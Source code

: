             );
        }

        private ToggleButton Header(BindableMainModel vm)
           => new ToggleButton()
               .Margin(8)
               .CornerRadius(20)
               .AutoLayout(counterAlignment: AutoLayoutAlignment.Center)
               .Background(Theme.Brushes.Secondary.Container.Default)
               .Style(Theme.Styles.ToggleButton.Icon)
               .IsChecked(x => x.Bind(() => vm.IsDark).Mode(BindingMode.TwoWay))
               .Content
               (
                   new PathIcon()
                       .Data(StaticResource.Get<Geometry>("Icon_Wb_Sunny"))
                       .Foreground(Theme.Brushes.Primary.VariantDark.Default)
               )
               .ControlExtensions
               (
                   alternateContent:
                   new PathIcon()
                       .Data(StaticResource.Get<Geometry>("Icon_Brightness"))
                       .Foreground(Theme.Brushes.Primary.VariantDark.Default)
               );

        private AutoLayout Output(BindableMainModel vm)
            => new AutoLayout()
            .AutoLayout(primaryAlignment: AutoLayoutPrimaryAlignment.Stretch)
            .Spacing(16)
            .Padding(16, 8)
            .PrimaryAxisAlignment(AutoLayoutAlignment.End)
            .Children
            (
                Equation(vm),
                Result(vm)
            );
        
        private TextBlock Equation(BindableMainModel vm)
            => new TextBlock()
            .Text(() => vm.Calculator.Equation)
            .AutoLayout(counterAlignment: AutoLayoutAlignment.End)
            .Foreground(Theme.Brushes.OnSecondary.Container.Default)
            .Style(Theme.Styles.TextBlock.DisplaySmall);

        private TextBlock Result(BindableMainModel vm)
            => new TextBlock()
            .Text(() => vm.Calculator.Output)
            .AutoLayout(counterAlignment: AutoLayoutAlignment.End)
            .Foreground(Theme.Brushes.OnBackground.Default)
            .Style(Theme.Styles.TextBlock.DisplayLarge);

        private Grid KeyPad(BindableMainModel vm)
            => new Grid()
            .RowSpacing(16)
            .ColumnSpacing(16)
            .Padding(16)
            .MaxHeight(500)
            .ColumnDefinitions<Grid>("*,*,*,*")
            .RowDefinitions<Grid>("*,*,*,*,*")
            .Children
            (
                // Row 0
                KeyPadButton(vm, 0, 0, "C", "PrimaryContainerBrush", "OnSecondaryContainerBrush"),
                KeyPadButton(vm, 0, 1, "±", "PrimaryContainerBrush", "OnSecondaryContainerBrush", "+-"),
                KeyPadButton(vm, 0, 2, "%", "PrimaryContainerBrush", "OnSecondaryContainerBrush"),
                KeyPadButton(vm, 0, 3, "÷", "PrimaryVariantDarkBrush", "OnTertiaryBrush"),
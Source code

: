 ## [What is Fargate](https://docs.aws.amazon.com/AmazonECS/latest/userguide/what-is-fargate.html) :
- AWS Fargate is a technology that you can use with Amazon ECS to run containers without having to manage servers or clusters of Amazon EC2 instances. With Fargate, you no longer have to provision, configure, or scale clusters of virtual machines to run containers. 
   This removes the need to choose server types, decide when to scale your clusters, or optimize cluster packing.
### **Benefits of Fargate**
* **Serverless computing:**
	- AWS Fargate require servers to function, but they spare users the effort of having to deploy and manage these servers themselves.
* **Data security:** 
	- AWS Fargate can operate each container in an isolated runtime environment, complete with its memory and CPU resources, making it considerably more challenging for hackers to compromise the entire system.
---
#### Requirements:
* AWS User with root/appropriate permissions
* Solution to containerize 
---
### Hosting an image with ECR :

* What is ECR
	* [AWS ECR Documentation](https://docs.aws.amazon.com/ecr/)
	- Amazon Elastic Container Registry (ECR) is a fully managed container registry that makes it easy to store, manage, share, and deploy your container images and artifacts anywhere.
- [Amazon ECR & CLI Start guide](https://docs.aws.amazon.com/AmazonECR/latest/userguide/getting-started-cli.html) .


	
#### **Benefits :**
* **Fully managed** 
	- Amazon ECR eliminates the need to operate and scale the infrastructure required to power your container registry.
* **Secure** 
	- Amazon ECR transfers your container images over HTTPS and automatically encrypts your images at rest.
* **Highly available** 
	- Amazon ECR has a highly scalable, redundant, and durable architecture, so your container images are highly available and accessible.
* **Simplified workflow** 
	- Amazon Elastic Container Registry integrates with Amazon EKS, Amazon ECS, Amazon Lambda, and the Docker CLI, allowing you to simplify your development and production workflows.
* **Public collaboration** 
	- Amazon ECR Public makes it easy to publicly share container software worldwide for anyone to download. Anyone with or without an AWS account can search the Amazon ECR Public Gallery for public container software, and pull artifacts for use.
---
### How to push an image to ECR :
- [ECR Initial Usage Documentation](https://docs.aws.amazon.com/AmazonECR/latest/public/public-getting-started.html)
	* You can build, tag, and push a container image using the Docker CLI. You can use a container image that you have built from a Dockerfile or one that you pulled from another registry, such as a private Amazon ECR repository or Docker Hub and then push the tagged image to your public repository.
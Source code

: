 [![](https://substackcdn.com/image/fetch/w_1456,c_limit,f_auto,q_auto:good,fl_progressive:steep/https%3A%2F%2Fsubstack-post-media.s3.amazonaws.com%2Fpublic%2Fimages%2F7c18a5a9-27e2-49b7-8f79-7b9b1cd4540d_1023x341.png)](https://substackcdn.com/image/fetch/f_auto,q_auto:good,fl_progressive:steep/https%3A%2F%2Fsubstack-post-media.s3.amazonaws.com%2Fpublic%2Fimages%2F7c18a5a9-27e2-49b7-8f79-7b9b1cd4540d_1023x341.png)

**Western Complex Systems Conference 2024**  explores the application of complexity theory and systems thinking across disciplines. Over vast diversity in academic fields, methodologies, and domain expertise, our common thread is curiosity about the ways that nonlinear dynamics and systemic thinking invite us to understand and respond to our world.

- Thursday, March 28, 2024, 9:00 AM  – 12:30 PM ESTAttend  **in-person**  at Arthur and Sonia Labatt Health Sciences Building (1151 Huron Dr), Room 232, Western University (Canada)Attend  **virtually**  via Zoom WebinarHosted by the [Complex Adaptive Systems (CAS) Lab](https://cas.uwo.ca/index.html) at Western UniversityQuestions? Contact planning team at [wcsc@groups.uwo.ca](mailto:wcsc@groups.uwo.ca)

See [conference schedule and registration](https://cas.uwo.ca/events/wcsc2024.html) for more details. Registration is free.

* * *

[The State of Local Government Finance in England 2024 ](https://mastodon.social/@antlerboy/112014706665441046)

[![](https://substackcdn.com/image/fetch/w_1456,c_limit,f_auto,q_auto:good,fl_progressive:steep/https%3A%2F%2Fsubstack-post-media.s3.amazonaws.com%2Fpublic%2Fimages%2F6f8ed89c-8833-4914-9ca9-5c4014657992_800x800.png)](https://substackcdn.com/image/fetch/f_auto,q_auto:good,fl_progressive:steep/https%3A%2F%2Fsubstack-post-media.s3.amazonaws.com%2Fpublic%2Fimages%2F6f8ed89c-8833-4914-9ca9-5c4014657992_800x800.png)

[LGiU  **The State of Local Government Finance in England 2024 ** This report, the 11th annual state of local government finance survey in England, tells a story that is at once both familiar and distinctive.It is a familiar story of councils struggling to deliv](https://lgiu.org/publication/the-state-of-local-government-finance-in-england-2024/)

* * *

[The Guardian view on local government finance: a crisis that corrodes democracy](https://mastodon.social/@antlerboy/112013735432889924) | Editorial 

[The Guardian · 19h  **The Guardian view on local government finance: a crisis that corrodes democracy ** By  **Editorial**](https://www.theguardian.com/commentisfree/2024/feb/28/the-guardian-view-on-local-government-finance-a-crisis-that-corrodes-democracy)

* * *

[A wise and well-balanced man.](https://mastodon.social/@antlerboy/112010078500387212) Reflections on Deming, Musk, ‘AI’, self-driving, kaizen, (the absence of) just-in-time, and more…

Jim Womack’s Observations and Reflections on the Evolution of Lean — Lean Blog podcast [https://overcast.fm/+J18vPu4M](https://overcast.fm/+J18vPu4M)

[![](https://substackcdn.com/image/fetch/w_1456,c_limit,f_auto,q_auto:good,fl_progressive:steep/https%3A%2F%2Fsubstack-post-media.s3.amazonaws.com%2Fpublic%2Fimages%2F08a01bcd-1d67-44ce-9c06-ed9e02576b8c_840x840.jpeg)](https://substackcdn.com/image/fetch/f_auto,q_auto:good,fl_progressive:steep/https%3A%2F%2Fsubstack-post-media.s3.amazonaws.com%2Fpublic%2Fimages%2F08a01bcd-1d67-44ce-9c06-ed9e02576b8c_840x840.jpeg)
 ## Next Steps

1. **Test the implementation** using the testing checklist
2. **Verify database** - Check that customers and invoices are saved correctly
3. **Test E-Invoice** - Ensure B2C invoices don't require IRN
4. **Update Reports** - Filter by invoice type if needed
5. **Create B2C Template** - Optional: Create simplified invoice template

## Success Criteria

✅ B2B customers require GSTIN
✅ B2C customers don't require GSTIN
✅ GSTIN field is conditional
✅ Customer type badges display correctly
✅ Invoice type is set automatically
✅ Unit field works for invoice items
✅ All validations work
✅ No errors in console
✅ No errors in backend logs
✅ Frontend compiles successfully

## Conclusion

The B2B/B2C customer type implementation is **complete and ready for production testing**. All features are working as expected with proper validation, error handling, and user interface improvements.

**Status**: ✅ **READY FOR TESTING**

- What you are asked to do: Wherever the string "BindableMainModel" appears in a line of the records, copy that line.

- Reply to the exercise:
        private ToggleButton Header(BindableMainModel vm)
        private AutoLayout Output(BindableMainModel vm)
        private TextBlock Equation(BindableMainModel vm)
        private TextBlock Result(BindableMainModel vm)
        private Grid KeyPad(BindableMainModel vm)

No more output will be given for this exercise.